Instruction for the data below: set down exactly the lines from the line with "in this release." to the line with "Updated privacy statement.", inclusive, and no others.

*Source texts of formatted documents*
========================================
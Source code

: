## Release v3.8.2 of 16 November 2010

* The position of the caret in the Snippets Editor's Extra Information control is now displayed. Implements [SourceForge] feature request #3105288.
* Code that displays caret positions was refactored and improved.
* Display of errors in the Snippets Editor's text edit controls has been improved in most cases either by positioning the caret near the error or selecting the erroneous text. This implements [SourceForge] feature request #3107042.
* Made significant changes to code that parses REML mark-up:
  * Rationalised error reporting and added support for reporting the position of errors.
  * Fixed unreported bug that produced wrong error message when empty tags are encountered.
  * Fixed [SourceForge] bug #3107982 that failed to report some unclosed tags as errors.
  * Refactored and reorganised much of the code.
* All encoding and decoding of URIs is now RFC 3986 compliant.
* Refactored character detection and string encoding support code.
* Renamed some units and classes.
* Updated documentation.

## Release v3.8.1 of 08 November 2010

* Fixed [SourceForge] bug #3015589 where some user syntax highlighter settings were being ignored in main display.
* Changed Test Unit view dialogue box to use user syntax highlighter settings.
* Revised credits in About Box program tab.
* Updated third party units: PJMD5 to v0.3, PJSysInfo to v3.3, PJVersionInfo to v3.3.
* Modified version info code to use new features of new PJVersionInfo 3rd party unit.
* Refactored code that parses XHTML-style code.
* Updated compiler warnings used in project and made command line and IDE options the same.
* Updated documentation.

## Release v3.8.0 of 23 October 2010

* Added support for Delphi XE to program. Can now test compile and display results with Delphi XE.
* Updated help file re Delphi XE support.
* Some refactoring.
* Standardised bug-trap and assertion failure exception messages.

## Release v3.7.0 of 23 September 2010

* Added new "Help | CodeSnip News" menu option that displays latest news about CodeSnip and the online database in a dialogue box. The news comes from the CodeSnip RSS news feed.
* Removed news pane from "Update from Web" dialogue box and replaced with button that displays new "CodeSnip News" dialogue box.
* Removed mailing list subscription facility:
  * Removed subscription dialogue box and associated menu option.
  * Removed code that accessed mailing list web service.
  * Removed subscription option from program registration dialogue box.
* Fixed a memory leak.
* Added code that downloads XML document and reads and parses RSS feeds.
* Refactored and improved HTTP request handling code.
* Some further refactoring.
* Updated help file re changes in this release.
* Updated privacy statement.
========================================
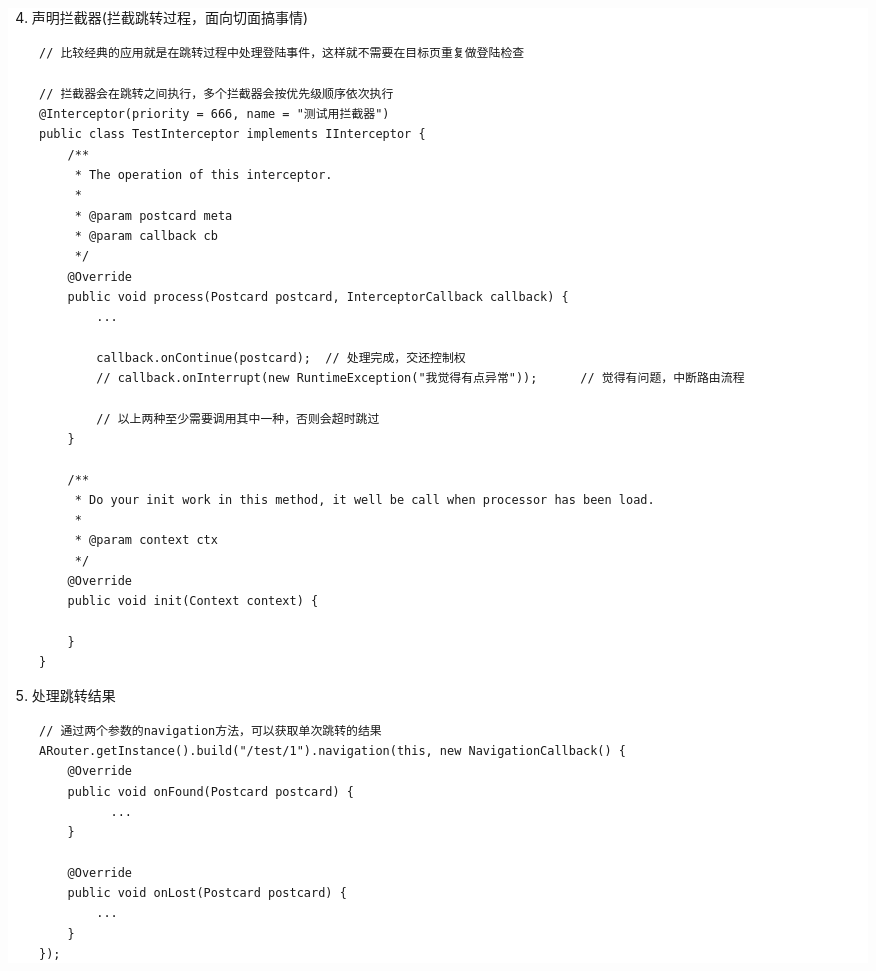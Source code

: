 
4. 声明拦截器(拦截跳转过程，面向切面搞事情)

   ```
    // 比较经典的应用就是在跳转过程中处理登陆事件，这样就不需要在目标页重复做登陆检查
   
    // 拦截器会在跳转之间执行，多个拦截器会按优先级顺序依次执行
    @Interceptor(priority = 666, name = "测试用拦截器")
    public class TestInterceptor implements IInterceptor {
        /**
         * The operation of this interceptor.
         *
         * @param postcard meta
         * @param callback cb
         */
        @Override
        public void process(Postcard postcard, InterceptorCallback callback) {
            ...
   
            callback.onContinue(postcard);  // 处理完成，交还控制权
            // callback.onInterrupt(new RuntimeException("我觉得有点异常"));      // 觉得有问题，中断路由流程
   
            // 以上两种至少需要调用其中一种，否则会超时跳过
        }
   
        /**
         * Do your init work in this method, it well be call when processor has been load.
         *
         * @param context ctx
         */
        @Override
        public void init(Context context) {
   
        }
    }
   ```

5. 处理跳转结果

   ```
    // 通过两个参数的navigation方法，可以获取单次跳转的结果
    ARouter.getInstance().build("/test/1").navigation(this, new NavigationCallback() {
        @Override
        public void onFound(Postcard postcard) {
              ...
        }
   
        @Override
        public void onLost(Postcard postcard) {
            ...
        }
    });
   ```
========================================
*Task output*
* Updated help file re changes in this release.
* Updated privacy statement.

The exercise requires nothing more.